● **Problem to solve**
The word "master" turns up on some lines of this data; say how many, and give no other text.
---------- Supplied records
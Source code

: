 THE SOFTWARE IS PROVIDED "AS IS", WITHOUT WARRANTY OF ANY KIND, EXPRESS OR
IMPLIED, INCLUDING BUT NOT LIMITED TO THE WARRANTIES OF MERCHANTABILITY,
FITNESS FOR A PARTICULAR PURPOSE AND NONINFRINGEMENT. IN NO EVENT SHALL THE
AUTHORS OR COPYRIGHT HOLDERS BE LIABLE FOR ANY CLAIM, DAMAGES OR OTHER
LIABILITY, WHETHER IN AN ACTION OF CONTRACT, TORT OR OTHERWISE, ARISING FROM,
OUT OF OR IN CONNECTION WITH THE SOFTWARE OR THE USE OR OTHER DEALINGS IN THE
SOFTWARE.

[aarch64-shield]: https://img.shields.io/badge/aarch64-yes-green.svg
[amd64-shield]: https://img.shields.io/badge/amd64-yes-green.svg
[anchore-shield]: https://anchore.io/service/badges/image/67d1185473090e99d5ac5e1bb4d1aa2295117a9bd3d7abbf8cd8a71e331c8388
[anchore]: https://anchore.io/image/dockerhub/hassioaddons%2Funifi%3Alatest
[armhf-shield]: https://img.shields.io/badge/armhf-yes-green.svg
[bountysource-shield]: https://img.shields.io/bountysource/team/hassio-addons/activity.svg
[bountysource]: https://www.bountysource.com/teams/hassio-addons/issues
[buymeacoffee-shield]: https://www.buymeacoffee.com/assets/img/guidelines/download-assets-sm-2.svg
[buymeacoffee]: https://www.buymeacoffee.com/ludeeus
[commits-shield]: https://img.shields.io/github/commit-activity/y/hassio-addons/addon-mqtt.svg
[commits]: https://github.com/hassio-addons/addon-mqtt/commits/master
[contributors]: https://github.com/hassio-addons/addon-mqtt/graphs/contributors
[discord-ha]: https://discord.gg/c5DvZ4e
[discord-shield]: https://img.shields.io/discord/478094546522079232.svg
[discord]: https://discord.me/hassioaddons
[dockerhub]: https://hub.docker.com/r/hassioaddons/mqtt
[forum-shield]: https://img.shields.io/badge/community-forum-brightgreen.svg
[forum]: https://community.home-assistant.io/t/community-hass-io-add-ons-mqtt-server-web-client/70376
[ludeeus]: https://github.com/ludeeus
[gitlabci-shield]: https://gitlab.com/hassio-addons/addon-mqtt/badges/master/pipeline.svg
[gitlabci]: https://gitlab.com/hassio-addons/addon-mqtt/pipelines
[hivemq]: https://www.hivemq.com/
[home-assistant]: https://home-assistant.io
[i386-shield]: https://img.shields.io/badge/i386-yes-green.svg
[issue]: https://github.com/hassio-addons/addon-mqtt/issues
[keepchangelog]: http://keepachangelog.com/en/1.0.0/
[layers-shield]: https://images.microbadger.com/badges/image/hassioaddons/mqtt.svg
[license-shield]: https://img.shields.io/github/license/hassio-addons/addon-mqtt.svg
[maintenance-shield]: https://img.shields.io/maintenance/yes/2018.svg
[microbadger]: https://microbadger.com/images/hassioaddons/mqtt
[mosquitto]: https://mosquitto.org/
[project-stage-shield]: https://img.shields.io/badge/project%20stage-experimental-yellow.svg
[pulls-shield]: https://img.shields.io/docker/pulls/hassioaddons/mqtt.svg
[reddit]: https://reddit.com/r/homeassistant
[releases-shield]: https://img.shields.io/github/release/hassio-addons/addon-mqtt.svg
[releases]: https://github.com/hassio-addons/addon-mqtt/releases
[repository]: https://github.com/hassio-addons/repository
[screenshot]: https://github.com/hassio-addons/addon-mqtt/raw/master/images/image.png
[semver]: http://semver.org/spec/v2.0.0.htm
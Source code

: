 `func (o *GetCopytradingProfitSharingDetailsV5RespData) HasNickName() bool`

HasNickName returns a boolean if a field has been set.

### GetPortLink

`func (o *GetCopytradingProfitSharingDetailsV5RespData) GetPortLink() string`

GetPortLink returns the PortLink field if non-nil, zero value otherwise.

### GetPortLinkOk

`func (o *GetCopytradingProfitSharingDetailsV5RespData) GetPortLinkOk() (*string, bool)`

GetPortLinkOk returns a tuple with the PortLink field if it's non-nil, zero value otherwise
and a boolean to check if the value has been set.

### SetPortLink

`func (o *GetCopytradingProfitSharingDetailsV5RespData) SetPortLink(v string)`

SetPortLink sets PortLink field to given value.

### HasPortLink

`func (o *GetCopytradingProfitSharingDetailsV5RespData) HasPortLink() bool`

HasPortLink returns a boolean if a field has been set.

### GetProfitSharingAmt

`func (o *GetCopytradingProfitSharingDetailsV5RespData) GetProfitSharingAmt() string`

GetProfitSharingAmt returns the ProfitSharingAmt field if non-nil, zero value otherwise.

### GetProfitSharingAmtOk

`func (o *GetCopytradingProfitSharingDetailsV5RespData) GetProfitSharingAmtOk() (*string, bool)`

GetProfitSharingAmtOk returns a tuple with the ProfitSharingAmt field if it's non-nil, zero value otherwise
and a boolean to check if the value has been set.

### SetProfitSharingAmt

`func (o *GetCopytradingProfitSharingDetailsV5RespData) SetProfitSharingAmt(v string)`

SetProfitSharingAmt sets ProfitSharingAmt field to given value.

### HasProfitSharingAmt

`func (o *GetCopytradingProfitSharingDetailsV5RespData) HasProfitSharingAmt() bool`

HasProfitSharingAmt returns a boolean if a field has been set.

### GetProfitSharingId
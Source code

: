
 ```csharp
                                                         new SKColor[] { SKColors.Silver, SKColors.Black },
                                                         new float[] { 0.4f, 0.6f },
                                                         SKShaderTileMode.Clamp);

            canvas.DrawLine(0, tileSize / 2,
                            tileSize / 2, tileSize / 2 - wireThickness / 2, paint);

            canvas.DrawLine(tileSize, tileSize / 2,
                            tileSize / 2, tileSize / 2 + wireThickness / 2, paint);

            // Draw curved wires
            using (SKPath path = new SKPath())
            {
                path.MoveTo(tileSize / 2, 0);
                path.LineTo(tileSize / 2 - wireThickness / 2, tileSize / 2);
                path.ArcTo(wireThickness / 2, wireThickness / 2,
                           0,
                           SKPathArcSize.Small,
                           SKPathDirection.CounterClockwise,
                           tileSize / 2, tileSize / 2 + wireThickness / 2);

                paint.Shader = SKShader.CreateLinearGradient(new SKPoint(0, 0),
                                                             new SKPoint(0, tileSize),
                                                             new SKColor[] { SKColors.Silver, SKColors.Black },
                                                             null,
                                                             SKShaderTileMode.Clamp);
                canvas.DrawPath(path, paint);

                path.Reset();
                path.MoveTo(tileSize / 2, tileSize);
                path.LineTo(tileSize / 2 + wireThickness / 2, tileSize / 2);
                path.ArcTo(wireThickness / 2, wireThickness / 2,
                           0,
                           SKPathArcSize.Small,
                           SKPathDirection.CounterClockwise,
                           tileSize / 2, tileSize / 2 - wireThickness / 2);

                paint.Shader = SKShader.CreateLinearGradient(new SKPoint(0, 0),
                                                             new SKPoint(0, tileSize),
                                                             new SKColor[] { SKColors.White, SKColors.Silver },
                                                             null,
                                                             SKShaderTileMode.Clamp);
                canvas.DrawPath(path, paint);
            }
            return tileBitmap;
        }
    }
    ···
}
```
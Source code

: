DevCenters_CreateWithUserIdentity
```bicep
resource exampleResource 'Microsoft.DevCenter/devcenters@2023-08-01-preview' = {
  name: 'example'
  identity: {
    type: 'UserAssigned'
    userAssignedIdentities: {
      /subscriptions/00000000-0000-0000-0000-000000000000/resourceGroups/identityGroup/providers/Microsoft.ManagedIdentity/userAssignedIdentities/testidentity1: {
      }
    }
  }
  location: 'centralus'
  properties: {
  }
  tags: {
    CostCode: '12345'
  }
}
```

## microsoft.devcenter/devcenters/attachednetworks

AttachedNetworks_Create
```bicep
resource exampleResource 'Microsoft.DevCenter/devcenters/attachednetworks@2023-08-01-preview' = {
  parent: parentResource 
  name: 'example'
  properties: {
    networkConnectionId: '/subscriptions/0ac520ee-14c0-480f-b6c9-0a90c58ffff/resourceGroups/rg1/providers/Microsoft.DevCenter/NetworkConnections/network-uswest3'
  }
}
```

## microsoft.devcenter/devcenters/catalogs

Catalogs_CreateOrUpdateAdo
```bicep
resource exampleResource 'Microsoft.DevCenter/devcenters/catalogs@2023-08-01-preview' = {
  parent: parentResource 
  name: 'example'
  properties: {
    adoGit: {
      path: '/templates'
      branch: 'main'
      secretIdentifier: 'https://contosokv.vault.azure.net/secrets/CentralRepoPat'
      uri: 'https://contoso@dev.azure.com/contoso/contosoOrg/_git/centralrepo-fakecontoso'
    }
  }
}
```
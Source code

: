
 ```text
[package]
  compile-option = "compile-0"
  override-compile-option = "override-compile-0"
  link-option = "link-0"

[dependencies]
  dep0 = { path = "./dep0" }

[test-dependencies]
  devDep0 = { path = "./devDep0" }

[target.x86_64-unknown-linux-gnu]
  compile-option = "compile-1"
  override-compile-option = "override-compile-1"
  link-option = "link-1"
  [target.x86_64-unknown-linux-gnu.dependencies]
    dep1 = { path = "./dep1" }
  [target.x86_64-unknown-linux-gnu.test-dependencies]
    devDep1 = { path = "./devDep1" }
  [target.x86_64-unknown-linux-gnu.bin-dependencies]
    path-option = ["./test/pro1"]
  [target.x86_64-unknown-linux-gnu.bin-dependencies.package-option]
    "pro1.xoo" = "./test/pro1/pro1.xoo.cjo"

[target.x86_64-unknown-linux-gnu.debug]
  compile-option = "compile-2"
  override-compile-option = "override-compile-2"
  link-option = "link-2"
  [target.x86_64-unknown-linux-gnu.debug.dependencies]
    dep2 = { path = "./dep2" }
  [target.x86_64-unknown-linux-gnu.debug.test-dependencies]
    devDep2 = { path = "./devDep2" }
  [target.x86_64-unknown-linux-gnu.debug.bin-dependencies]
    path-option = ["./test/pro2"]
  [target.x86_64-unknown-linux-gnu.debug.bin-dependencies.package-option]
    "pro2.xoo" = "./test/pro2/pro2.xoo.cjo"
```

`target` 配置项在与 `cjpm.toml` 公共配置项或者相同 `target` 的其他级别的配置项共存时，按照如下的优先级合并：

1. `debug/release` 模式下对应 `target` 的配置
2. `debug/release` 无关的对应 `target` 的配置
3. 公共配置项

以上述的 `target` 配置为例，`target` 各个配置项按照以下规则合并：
--------------------
● **Solved exercise**
3